Kizito Wijenje, APS master plan executive director, said that instead of a tax rate increase there will be a “continuation of the existing tax rate.”
The bond question asks voters to approve a $200 million bond for school building construction, school grounds improvements, purchasing computer software and hardware for students and for providing matching funds for capital outlay projects.
The new mill levy would collect $430 million in taxes over six years.
However, Wijenje said property taxes could decrease if voters don’t OK the mill levy, since the ballot measure would replace a previous mill levy passed in 2016 that is set to expire this year.
If approved, the mill levy will keep the tax rate at $3.838 for every $1,000 of net taxable value of residential property and $4.344 for each $1,000 of net taxable value of nonresidential property, he said.
The net taxable value is equal to one-third of the property’s assessed value.
For a home valued at $300,000 this would equate to $383.80 in property taxes going to APS.
If the package is approved, nearly $300 million would fund construction projects at 19 schools – with schools like Eldorado High School, Van Buren Middle School and Harrison Middle School all slated to receive more than $30 million each.
A project overview list provided by APS shows that funds would be used to design and construct phases of a total school replacement.
According to APS, other high priority projects include upgrade improvements for eCademy and online school and construction funds for La Mesa Elementary School, Desert Ridge Middle School and Whittier Elementary School.

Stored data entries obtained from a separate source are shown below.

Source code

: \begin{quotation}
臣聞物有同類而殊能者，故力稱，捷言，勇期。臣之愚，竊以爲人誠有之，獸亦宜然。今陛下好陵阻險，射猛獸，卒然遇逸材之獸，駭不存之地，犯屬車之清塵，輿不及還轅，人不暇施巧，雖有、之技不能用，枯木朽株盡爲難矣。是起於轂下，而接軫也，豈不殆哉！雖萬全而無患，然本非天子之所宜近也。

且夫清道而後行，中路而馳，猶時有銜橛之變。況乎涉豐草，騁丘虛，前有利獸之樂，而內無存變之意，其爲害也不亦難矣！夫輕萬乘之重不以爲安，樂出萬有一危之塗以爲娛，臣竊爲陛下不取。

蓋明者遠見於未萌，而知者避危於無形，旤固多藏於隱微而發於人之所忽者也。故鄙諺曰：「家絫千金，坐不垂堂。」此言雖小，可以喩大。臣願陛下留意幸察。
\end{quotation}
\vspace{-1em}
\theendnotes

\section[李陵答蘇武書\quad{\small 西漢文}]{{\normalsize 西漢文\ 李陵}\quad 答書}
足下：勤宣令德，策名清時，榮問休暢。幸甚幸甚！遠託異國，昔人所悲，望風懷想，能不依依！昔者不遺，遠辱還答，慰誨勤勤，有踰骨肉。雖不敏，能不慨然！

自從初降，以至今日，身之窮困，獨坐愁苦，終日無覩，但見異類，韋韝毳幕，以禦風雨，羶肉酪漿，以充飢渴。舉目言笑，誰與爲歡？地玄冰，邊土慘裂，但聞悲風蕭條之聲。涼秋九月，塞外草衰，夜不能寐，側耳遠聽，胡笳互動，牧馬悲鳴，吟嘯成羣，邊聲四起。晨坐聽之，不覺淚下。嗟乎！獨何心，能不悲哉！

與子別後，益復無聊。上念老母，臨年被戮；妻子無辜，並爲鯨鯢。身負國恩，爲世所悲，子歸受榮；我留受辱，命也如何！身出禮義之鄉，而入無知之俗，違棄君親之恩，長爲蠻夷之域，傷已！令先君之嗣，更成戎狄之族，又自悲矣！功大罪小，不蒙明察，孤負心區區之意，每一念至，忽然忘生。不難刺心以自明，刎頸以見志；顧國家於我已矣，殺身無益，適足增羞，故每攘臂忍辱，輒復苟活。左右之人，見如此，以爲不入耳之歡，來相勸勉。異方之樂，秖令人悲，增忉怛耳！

Money would also fund districtwide capital projects with $110 million slated to fund classroom educational technology, $28 million for construction contingencies, portable classrooms and property acquisitions and $12.5 million for school security and safety.
Charter schools would receive about $69 million.

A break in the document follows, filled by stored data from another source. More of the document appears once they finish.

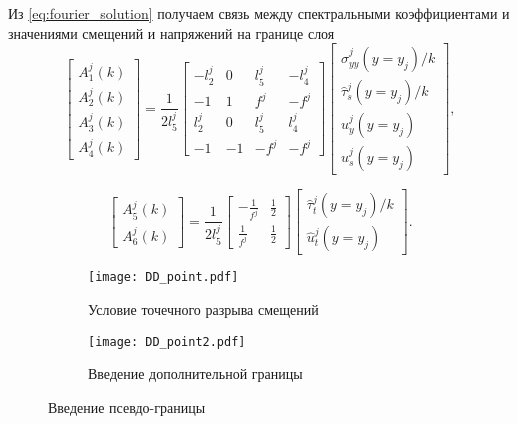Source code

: Из \eqref{eq:fourier_solution} получаем связь между спектральными коэффициентами и значениями смещений и напряжений на границе слоя
\begin{equation}
    \label{eq:As}
    \left[
    \begin{array}{c}
    A^{j}_{1}(k) \\
    A^{j}_{2}(k)\\
    A^{j}_{3}(k) \\
    A^{j}_{4}(k)
    \end{array}
    \right]
    = \frac{1}{2l^j_5}
    \left[
    \begin{array}{cccc}
        -l^j_2 & 0 & l^j_5 & -l^j_4 \\
        -1 & 1 & f^j & -f^j \\
        l^j_2 & 0 & l^j_5 & l^j_4 \\
        -1 & -1 & -f^j & -f^j
    \end{array}
    \right]
    \left[
    \begin{array}{c}
    \hat{\sigma}^{j}_{yy}(y=y_j)/k \\
    \hat{\tau}^{j}_{s}(y=y_j)/k\\
    \hat{u}^{j}_{y}(y=y_j) \\
    \hat{u}^{j}_{s}(y=y_j) 
    \end{array}
    \right],
\end{equation}

\begin{equation}
    \label{eq:At}
    \left[
    \begin{array}{c}
        A^{j}_{5}(k) \\
        A^{j}_{6}(k)
    \end{array}
    \right]
    = \frac{1}{2l^j_5}
    \left[
    \begin{array}{cc}
        -\frac{1}{f^j} & \frac{1}{2} \\
        \frac{1}{f^j} & \frac{1}{2}
    \end{array}
    \right]
    \left[
    \begin{array}{c}
    \hat{\tau}^{j}_{t}(y=y_j)/k\\
    \hat{u}^{j}_{t}(y=y_j) 
    \end{array}
    \right].
\end{equation}

\begin{figure}[htbp]
    \centering
    \begin{subfigure}[b]{0.45\textwidth}
        \centering
        \caption{Условие точечного разрыва смещений}
        \label{fig:DD_point}
        \texttt{[image: DD\_point.pdf]}
    \end{subfigure}
    \hfill 
    \begin{subfigure}[b]{0.45\textwidth}
        \centering
        \caption{Введение дополнительной границы}
        \label{fig:pseudointerface}
        \texttt{[image: DD\_point2.pdf]}
    \end{subfigure}
    \caption{Введение псевдо-границы}
    \label{fig:Pseudointerface}
\end{figure}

Wijenje said approving the bond and mill levy packaging will provide money for “much needed repairs or improvements at existing schools,” and every school, including charter schools, “will benefit from the passage of the mill levy and bond election.”
Election day is Nov. 2, absentee voting begins Oct. 5 and early voting is underway and runs to Oct. 30.
In addition to the bond and mill levy package, voters will also vote on four open APS Board of Education seats – districts 3, 5, 6 and 7.